Although gold and gold-based exchange-traded funds like the SPDR Gold Trust ETF (GLD) and the Direxion Daily Gold Miners Bull Trust (NUGT) got the new year started on a (very) bullish foot, the rally came to a screeching halt in early March. Even with today’s lift in the value of GLD, the fund is still below its March peak.
Not making any gains, however, isn’t the same as gold prices giving up ground, and it’s possible all those bulls are just taking a break before plowing back into gold again and sending gold prices to higher highs.
The question is, how will we know when gold is over the hump and back on a bullish path?
Why GLD Can’t Get Over the Hump
Just for the sake of simplicity we’ll use the SPDR Gold Trust ETF as our proxy for gold prices. As for trading it, though, the aforementioned Direxion Daily Gold Miners Bull Trust, the Market Vectors Gold Miners ETF (GDX), or one of the other many gold funds out there would work … just pick your most appropriate poison.

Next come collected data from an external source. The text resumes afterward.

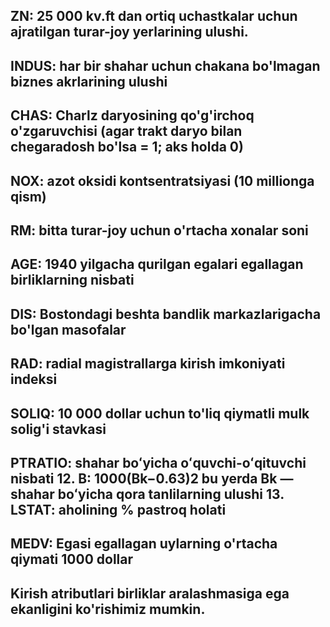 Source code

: ## ZN: 25 000 kv.ft dan ortiq uchastkalar uchun ajratilgan turar-joy yerlarining ulushi.
## INDUS: har bir shahar uchun chakana bo'lmagan biznes akrlarining ulushi
## CHAS: Charlz daryosining qo'g'irchoq o'zgaruvchisi (agar trakt daryo bilan chegaradosh bo'lsa = 1; aks holda 0)
## NOX: azot oksidi kontsentratsiyasi (10 millionga qism)
## RM: bitta turar-joy uchun o'rtacha xonalar soni
## AGE: 1940 yilgacha qurilgan egalari egallagan birliklarning nisbati
## DIS: Bostondagi beshta bandlik markazlarigacha bo'lgan masofalar
## RAD: radial magistrallarga kirish imkoniyati indeksi
## SOLIQ: 10 000 dollar uchun to'liq qiymatli mulk solig'i stavkasi
## PTRATIO: shahar boʻyicha oʻquvchi-oʻqituvchi nisbati 12. B: 1000(Bk−0.63)2 bu yerda Bk — shahar boʻyicha qora tanlilarning ulushi 13. LSTAT: aholining % pastroq holati
## MEDV: Egasi egallagan uylarning o'rtacha qiymati 1000 dollar
## Kirish atributlari birliklar aralashmasiga ega ekanligini ko'rishimiz mumkin.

Click to Enlarge Whatever the case, the adjacent GLD chart isn’t tough to interpret: After rallying 21% from mid-December to early March, gold prices hit a headwind and have been range-bound ever since.
One would think the U.S. dollar — the biggest short-term driver of gold prices — would inversely reflect that move, meaning the greenback fell precipitously in January and February, but that pullback cooled in March and April thus far. One would be wrong, however.

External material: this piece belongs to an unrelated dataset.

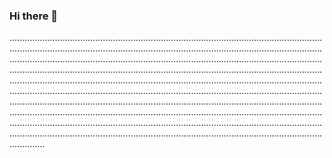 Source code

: ### Hi there 👋

......................................................................................................................................................................................................................................................................................................................................................................................................................................................................................................................................................................................................................................................................................................................................................................................................................................................................................................................................................................................................................................................................................................................................................................................................................................................................................................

The fact of the matter is, the U.S. Dollar Index has continued to fall at the same steady pace of decline that was established in early December by that back-breaking plunge on Dec. 3. The dollar has tried to rebound a few times since then to no avail. It was just ready to finally take a turn for the worst.

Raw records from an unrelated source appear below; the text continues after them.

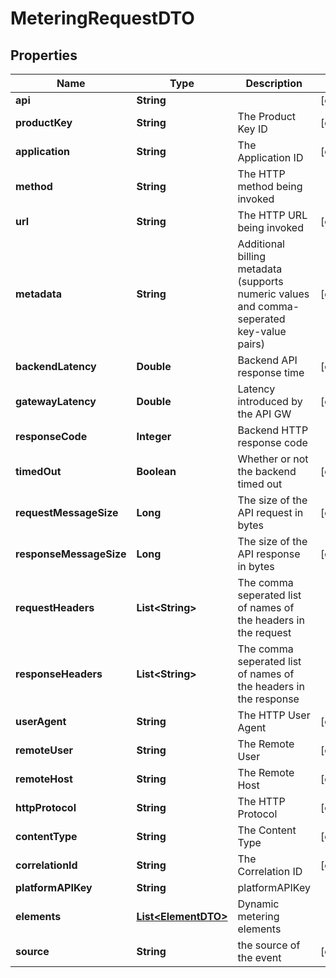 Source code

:# MeteringRequestDTO

## Properties
Name | Type | Description | Notes
------------ | ------------- | ------------- | -------------
**api** | **String** |  |  [optional]
**productKey** | **String** | The Product Key ID |  [optional]
**application** | **String** | The Application ID |  [optional]
**method** | **String** | The HTTP method being invoked | 
**url** | **String** | The HTTP URL being invoked |  [optional]
**metadata** | **String** | Additional billing metadata (supports numeric values and comma-seperated key-value pairs) |  [optional]
**backendLatency** | **Double** | Backend API response time |  [optional]
**gatewayLatency** | **Double** | Latency introduced by the API GW |  [optional]
**responseCode** | **Integer** | Backend HTTP response code | 
**timedOut** | **Boolean** | Whether or not the backend timed out |  [optional]
**requestMessageSize** | **Long** | The size of the API request in bytes |  [optional]
**responseMessageSize** | **Long** | The size of the API response in bytes |  [optional]
**requestHeaders** | **List&lt;String&gt;** | The comma seperated list of names of the headers in the request | 
**responseHeaders** | **List&lt;String&gt;** | The comma seperated list of names of the headers in the response | 
**userAgent** | **String** | The HTTP User Agent |  [optional]
**remoteUser** | **String** | The Remote User |  [optional]
**remoteHost** | **String** | The Remote Host |  [optional]
**httpProtocol** | **String** | The HTTP Protocol |  [optional]
**contentType** | **String** | The Content Type |  [optional]
**correlationId** | **String** | The Correlation ID |  [optional]
**platformAPIKey** | **String** | platformAPIKey | 
**elements** | [**List&lt;ElementDTO&gt;**](ElementDTO.md) | Dynamic metering elements | 
**source** | **String** | the source of the event |  [optional]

It’s the dollar’s chart, in fact, that may well hold the key to near-term future for GLD and other gold-based trading instruments.
Click to Enlarge While the greenback has downward momentum (more than we’ve seen in years), it clearly has a major floor in the way as well. Indeed, the U.S. Dollar Index has a whole zone of support in front of it, from 93.20 to 94. The upper edge of that floor has already done a solid job of stopping the bleeding.
Ergo, the short-term outlook is simple enough — GLD will struggle to move any higher until the U.S. Dollar Index moves any lower.
While the U.S. dollar dictates where gold prices move in the near term, for the long haul, the ebb and flow of the U.S. dollar is a reflection of some of gold’s bigger fundamental forces. Namely, we’re talking about inflation and actual demand for the metal.
On the demand front, gold dealer and research provider BullionVault may have the best bead on the numbers, comparing real buying with real selling of the precious metal. As of March, the Gold Investor Index reached 53.8, matching November’s reading after logging a third higher low since the late-2014 low reading near 50.5. Anything above 50 is technically net-bullish, but the sheer shape of this chart (its broad upward push, to be specific) also indicates real demand continues to grow.
Click to Enlarge The other key dimension of gold prices — inflation — is also pointing toward higher gold prices.
One of the core reasons investors own gold is as a hedge against inflation; it tends to increase in value as inflation rates swell. That’s largely the reason gold prices and the values of ETFs like NUGT and GLD soared between 2008 and 2011 — uber-low interest rates were supposed to set up rampant price increases.
When by 2012 it became clear it just wasn’t going to happen, the long, painful unwinding of those gold trades began.
Well, real inflation may finally be upon us.
As of the latest look, the annualized consumer inflation rate stands at 0.85%. Stripping the effects of cheap oil out of the equation, though, the inflation rate moves up to 2.2%, topping the Fed’s target rate of 2%.
Click to Enlarge That’s still palatable, but perhaps not for long.
We’ve already seen oil prices lift slightly on the dollar’s modest demise. But if the U.S. Dollar Index does end up breaking below the aforementioned support level and starts a chain-reaction selloff, oil prices will surge.
This would spur overall inflation upward in a hurry, as the phase of dirt-cheap gasoline prices finally comes to a close in a big way.
Bottom Line for Gold Prices
While gold’s got some work to do to get out of its rut, the tide is pushing in a generally bullish direction. Inflation is in the making, demand for physical gold is strengthening and, sooner or later, the greenback will make a major move lower.
As for an upside target for GLD, with no other meaningful ceiling in place, the Fibonacci retracement line at $132.80 is the first best possibility. For gold futures, that’s $1384/ounce. If that one fails to contain the rally effort, the next plausible target is the next Fibonacci line at $153.00, or $1597/ounce for gold itself. First things first, however.
Just know it’s unlikely gold would get to either target in a straight line.
As of this writing, James Brumley did not hold a position in any of the aforementioned securities.